The Central bank of Iceland has a lot of data about the Icelandic banks, and there we can see that Icelandic households have around SK 225 billion, collectively, on the current accounts with the local banks1. That means that if households were just a single customer of a bank, that person would have ISK 225 billion on its debet card at the end of each month. The rates the banks pay on that deposit ranges from 0,05% - 0,20% per year, according to the price schedules of the banks.
The banks have to do something with this money, and if we look at how much money the banks, themselves, lend to the Central bank (they basically deposit money at the Central bank just as we deposit money with our bank), that amount is around ISK 235 billion2.
We can generalize a bit and state that the money Icelandic households keep on their current accounts is, by and large, immediately placed by the banks into their own accounts with the Central bank (the figures suggest this, and also the nature of these types of bank accounts from a bank-ish perspective). The banks thus keep our spending money at the Central bank, on their own bank accounts there.
The Central bank offers two types of bank accounts to banks, a current account and a “savings account” where the funds are “locked in” for a week at a time. The Central bank then pays the banks a specific interest rate on those deposits, as it should. The rates the Central bank pays for money on its savings account is called the Main rate, and is currently at 3,75%, and pays 3,50% on its current account offered to the banks.
What the picture above shows us is that Icelandic households place ISK 225 billion with the Icelandic banks, who in turn place the same billions with the Central bank in their own name. The banks get paid just shy of ISK 7,9 billion in interest per year on those deposits, but pay the households only ISK 270 million in interest. In other words, the banks pocket 97% of the interest rates they receive on the spending money of households, and give the owner of the money, us, 3% of the interest.
Based on the above, we can state that the only thing the banks do with our spending money is to move it to the Central bank, where it sits risk free until we need to use it. Money on current accounts is notoriously tricky to use for lending to bank customers, for that more “sticky” funding is needed such as term deposits (or deposits that are locked in for weeks, months or years), equity, bonds and such. Our deposits are effectively kept at the Central bank, but we only get a small fraction of the interests they receive.
If we look back a few years and investigate how interest rates have gone up and down, we see that the banks are very efficient in raising their lending rates when the Central bank changes its own rates (and to be fair, they lower them efficiently as well when the Central bank is lowering its rates). Below, to the left, we see that typical overdraft rates from the beginning of 2018 to the end of April 2022, in addition to the Central bank Main rate and typical interest rates on a household current account.

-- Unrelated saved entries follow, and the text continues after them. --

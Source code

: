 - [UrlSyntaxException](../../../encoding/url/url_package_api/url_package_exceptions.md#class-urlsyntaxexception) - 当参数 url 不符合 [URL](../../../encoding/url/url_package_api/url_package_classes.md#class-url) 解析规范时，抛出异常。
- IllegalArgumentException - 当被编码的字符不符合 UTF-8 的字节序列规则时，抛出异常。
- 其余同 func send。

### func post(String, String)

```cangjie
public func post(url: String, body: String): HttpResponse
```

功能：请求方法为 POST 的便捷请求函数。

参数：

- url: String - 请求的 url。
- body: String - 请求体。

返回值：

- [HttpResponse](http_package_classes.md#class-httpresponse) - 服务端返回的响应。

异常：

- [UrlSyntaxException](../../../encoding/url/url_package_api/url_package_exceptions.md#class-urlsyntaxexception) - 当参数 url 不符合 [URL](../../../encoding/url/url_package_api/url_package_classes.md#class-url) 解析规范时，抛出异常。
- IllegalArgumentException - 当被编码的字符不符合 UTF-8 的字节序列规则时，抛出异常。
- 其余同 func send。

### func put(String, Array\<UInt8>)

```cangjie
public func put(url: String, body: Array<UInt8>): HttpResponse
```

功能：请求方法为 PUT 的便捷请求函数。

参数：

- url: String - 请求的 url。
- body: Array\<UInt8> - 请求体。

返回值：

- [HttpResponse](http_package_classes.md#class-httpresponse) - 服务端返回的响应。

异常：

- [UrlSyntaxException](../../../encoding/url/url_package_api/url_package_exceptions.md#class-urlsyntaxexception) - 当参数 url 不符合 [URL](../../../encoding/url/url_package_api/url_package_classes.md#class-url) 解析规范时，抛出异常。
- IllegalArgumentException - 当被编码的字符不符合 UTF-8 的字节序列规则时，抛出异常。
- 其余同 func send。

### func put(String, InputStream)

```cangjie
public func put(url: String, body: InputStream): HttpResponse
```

When the Central bank started to lower its rates in the beginning of 2019, interest rates on both overdrafts and current accounts available to households went down, and indeed the rates on current accounts went almost down to 0%, ranging from 0%-0,1%. When the Central bank started to raise its rates again in the middle of 2021, overdraft rates went up at the same time (it became more expensive for households to borrow, not just an overdraft but all types of loans), the rates on the current accounts moved next to nothing, if at all.
The above right image shows a “zoom in” of the left image, with only the Central bank main rates and the typical current account rate available to households. Households have not seen an increase in their current account rates since the middle of 2019 despite the Central bank having raised its rate considerably since then.

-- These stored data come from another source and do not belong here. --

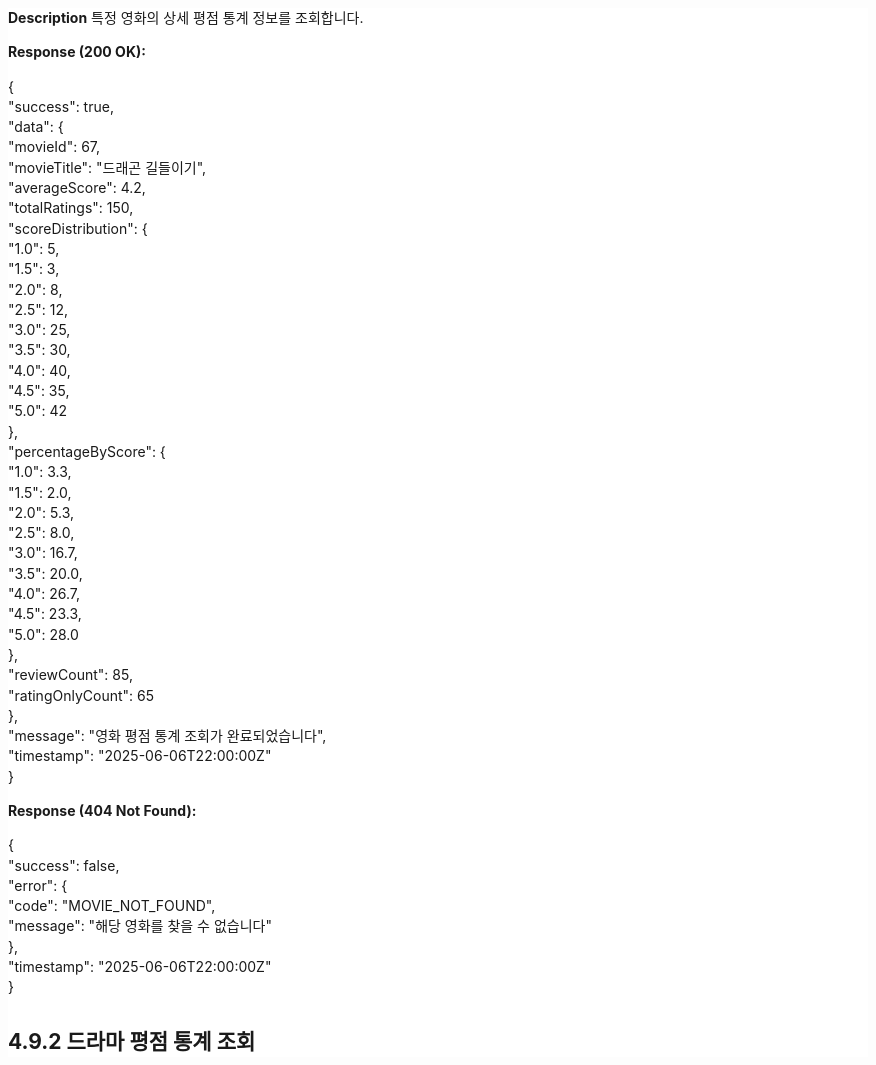 **Description** 특정 영화의 상세 평점 통계 정보를 조회합니다.

**Response (200 OK):**

{  
  "success": true,  
  "data": {  
    "movieId": 67,  
    "movieTitle": "드래곤 길들이기",  
    "averageScore": 4.2,  
    "totalRatings": 150,  
    "scoreDistribution": {  
      "1.0": 5,  
      "1.5": 3,  
      "2.0": 8,  
      "2.5": 12,  
      "3.0": 25,  
      "3.5": 30,  
      "4.0": 40,  
      "4.5": 35,  
      "5.0": 42  
    },  
    "percentageByScore": {  
      "1.0": 3.3,  
      "1.5": 2.0,  
      "2.0": 5.3,  
      "2.5": 8.0,  
      "3.0": 16.7,  
      "3.5": 20.0,  
      "4.0": 26.7,  
      "4.5": 23.3,  
      "5.0": 28.0  
    },  
    "reviewCount": 85,  
    "ratingOnlyCount": 65  
  },  
  "message": "영화 평점 통계 조회가 완료되었습니다",  
  "timestamp": "2025-06-06T22:00:00Z"  
}

**Response (404 Not Found):**

{  
  "success": false,  
  "error": {  
    "code": "MOVIE\_NOT\_FOUND",  
    "message": "해당 영화를 찾을 수 없습니다"  
  },  
  "timestamp": "2025-06-06T22:00:00Z"  
}

## **4.9.2 드라마 평점 통계 조회**
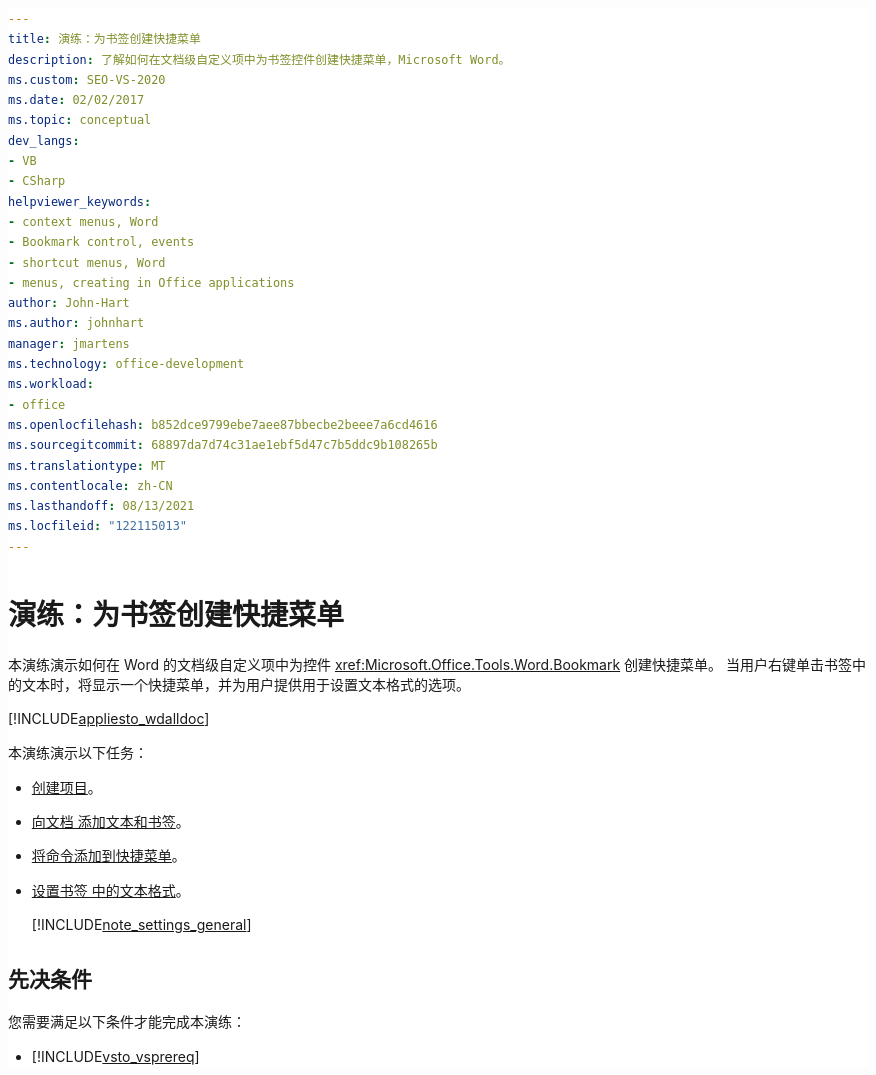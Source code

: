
 ```yaml
---
title: 演练：为书签创建快捷菜单
description: 了解如何在文档级自定义项中为书签控件创建快捷菜单，Microsoft Word。
ms.custom: SEO-VS-2020
ms.date: 02/02/2017
ms.topic: conceptual
dev_langs:
- VB
- CSharp
helpviewer_keywords:
- context menus, Word
- Bookmark control, events
- shortcut menus, Word
- menus, creating in Office applications
author: John-Hart
ms.author: johnhart
manager: jmartens
ms.technology: office-development
ms.workload:
- office
ms.openlocfilehash: b852dce9799ebe7aee87bbecbe2beee7a6cd4616
ms.sourcegitcommit: 68897da7d74c31ae1ebf5d47c7b5ddc9b108265b
ms.translationtype: MT
ms.contentlocale: zh-CN
ms.lasthandoff: 08/13/2021
ms.locfileid: "122115013"
---
```

# <a name="walkthrough-create-shortcut-menus-for-bookmarks"></a>演练：为书签创建快捷菜单
  本演练演示如何在 Word 的文档级自定义项中为控件 <xref:Microsoft.Office.Tools.Word.Bookmark> 创建快捷菜单。 当用户右键单击书签中的文本时，将显示一个快捷菜单，并为用户提供用于设置文本格式的选项。

 [!INCLUDE[appliesto_wdalldoc](../vsto/includes/appliesto-wdalldoc-md.md)]

 本演练演示以下任务：

- [创建项目](#BKMK_CreateProject)。

- [向文档 添加文本和书签](#BKMK_addtextandbookmarks)。

- [将命令添加到快捷菜单](#BKMK_AddCmndsShortMenu)。

- [设置书签 中的文本格式](#BKMK_formattextbkmk)。

  [!INCLUDE[note_settings_general](../sharepoint/includes/note-settings-general-md.md)]

## <a name="prerequisites"></a>先决条件
 您需要满足以下条件才能完成本演练：

- [!INCLUDE[vsto_vsprereq](../vsto/includes/vsto-vsprereq-md.md)]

This raises a few questions. Firstly, why don’t Icelandic households get a much higher rate on their money held in current accounts with the banks, since the money is, after all, held at the Central bank in the name of the banks? If our money carries 3,75% interest, or thereabouts, when it is at the Central bank, why don’t we get much higher rates when the money is at our bank? The bank can’t use this money for much else anyway than keep it with the Central bank.

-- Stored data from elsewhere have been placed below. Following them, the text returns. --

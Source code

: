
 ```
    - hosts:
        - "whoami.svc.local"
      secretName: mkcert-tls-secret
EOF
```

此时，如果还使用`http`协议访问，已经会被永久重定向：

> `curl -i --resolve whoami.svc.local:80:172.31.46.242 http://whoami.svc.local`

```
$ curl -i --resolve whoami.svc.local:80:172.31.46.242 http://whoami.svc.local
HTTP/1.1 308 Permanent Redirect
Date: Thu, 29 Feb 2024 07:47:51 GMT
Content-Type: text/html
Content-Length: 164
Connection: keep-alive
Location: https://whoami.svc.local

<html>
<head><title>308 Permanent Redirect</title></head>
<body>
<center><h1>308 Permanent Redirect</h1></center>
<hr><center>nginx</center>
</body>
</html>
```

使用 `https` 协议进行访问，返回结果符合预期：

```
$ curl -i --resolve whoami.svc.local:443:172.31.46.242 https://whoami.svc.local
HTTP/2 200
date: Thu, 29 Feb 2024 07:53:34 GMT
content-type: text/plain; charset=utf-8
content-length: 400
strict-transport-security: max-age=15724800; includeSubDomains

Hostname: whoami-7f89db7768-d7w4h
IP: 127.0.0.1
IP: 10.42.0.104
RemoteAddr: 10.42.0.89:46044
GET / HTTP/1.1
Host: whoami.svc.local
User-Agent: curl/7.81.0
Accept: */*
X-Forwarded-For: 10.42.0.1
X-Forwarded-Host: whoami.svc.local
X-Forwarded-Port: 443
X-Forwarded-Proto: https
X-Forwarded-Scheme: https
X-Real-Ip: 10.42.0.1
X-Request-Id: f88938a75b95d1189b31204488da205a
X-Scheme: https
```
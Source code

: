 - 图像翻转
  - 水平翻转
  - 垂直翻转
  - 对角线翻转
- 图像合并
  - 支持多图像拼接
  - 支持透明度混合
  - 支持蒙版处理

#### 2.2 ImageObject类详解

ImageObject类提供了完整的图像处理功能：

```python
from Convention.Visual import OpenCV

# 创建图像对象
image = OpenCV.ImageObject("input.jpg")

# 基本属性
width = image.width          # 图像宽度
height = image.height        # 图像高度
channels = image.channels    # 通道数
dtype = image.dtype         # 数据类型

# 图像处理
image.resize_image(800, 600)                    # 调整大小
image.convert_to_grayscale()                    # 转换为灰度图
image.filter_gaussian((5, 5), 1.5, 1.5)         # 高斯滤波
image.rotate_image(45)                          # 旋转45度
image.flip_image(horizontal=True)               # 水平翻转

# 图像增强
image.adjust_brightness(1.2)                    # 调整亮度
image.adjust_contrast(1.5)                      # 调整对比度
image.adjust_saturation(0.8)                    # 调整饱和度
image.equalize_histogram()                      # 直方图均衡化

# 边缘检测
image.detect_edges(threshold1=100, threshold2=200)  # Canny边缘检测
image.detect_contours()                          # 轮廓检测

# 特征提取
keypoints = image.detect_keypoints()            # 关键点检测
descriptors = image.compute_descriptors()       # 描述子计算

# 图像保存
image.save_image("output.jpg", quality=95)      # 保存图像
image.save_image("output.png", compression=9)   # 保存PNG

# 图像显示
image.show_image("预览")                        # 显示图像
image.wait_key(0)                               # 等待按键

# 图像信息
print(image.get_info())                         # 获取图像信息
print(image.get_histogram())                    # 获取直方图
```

Secondly, why don’t the rates on my current account change then the Central bank raises its rates? When the Central bank changes its rates, is it normal that the banks raise the rates on our loans almost simultaneously, but little or nothing happens to our savings rates?
Of course it should be normal for banks and their customers to split the interest rates received by the Central bank, but it cannot be normal that the split is 97 to 3 in favor of the banks.
Let us assume that the split was, instead, 50 / 50, that is to say the banks kept 50% of the interests the Central bank pays, and the households 50%. That would mean that, with the current Main rate at the Central bank, Icelandic households would have just over ISK 3,5 billion more to spend per year than they currently do.